Saved entries:
Content starts
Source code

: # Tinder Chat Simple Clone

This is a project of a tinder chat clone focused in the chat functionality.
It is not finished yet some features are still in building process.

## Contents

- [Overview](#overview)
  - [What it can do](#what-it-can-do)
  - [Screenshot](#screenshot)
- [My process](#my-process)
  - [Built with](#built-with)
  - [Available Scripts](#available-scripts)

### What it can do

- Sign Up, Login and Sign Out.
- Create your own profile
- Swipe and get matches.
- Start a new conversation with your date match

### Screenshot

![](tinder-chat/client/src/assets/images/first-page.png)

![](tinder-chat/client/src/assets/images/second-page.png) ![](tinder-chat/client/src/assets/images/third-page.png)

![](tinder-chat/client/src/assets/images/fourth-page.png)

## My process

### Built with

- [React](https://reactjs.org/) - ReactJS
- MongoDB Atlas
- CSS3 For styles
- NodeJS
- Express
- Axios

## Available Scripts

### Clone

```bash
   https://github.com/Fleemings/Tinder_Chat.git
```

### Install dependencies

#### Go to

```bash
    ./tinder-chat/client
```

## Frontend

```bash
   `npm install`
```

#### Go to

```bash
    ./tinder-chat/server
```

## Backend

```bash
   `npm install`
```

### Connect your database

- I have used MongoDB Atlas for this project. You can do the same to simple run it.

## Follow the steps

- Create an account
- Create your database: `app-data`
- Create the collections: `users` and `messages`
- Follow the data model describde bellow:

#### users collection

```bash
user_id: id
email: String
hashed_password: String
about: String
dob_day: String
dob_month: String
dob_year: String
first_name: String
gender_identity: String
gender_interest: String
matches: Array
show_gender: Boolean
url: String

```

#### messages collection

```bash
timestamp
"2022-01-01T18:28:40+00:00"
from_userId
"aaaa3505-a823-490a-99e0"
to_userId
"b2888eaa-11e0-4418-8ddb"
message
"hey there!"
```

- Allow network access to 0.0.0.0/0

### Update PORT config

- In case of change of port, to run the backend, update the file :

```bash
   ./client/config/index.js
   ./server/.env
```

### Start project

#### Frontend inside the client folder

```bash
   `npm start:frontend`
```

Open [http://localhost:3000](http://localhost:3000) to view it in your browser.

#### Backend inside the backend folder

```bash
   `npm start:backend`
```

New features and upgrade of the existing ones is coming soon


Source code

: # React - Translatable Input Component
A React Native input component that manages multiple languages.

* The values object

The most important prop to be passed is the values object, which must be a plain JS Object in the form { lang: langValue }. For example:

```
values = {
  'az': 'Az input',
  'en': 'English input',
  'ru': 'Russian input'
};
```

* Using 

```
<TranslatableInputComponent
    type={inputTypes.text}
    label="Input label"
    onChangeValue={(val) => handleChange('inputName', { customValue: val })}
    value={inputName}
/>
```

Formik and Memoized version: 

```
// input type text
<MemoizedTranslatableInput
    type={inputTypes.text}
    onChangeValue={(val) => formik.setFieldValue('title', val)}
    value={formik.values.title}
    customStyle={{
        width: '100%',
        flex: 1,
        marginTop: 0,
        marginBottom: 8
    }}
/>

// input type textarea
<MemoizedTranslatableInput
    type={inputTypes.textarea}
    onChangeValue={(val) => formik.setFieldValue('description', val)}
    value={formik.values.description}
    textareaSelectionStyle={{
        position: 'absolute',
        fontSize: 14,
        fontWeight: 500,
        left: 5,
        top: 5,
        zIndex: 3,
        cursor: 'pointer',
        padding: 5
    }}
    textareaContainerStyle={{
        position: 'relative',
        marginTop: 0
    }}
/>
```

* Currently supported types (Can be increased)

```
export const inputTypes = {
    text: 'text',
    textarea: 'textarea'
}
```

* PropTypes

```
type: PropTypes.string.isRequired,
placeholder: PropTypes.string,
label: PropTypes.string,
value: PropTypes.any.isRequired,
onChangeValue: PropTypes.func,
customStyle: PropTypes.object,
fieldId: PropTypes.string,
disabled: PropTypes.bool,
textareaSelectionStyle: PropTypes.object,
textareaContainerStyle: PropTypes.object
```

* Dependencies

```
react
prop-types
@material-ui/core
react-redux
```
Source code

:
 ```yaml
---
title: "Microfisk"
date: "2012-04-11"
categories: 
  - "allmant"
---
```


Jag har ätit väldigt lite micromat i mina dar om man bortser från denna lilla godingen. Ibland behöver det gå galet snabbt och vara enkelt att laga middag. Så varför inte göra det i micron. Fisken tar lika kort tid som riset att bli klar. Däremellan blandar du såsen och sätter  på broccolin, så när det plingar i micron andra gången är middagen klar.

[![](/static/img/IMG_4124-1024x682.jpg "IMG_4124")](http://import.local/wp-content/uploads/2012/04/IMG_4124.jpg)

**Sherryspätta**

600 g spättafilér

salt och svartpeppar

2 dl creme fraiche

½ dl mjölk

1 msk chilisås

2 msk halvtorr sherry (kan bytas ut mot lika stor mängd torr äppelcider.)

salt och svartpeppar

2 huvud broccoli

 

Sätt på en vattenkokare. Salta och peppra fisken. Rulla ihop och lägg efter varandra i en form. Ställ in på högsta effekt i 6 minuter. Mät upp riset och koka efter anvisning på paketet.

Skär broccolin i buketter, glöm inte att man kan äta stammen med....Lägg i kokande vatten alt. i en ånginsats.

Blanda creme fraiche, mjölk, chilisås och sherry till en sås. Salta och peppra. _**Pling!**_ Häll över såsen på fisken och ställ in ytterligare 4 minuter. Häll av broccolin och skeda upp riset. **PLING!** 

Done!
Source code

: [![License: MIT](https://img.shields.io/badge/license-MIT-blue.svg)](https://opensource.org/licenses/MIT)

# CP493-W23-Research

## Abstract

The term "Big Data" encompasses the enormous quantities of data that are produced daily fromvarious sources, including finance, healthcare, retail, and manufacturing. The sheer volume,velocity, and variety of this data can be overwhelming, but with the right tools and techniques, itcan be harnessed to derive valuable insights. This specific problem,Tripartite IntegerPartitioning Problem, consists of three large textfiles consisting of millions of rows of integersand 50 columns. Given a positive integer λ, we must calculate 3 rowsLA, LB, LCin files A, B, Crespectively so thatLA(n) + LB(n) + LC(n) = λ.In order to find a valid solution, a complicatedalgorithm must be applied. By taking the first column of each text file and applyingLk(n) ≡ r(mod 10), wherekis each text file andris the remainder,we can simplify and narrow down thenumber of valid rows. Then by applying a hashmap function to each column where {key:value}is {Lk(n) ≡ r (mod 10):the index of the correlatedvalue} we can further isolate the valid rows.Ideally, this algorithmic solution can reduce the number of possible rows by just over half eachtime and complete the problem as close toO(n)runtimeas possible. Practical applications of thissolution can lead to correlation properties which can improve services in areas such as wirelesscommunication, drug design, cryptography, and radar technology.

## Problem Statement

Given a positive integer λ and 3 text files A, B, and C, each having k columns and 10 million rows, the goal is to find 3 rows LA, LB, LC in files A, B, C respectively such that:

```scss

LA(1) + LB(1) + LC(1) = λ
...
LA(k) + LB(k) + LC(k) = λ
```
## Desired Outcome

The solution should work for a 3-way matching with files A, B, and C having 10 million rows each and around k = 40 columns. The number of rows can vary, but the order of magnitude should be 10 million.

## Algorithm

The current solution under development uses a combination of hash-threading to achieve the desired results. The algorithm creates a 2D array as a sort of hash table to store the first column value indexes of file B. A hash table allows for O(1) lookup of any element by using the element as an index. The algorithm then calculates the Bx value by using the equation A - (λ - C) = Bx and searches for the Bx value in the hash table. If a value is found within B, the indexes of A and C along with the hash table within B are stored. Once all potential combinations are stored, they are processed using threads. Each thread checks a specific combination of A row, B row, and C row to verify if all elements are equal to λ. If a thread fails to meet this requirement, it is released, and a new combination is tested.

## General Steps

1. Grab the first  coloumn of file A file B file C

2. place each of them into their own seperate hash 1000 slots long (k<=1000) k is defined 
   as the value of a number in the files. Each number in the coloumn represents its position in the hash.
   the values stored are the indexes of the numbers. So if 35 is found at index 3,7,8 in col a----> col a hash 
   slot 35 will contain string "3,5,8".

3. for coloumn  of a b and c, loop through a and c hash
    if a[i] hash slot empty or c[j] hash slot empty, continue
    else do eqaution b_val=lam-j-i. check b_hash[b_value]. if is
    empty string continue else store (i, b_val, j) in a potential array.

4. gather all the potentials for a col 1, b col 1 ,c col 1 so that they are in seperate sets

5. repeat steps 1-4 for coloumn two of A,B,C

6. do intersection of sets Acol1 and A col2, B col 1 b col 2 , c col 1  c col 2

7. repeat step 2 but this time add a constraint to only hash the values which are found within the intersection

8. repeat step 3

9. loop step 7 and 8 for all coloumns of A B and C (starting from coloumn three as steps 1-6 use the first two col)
Content ends
=== About this task ===
Beginning at the first line above, repeat exactly until the line containing "### Screenshot", which is included.

=== Reply ===
Source code

: # Tinder Chat Simple Clone

This is a project of a tinder chat clone focused in the chat functionality.
It is not finished yet some features are still in building process.

## Contents

- [Overview](#overview)
  - [What it can do](#what-it-can-do)
  - [Screenshot](#screenshot)
- [My process](#my-process)
  - [Built with](#built-with)
  - [Available Scripts](#available-scripts)

### What it can do

- Sign Up, Login and Sign Out.
- Create your own profile
- Swipe and get matches.
- Start a new conversation with your date match

### Screenshot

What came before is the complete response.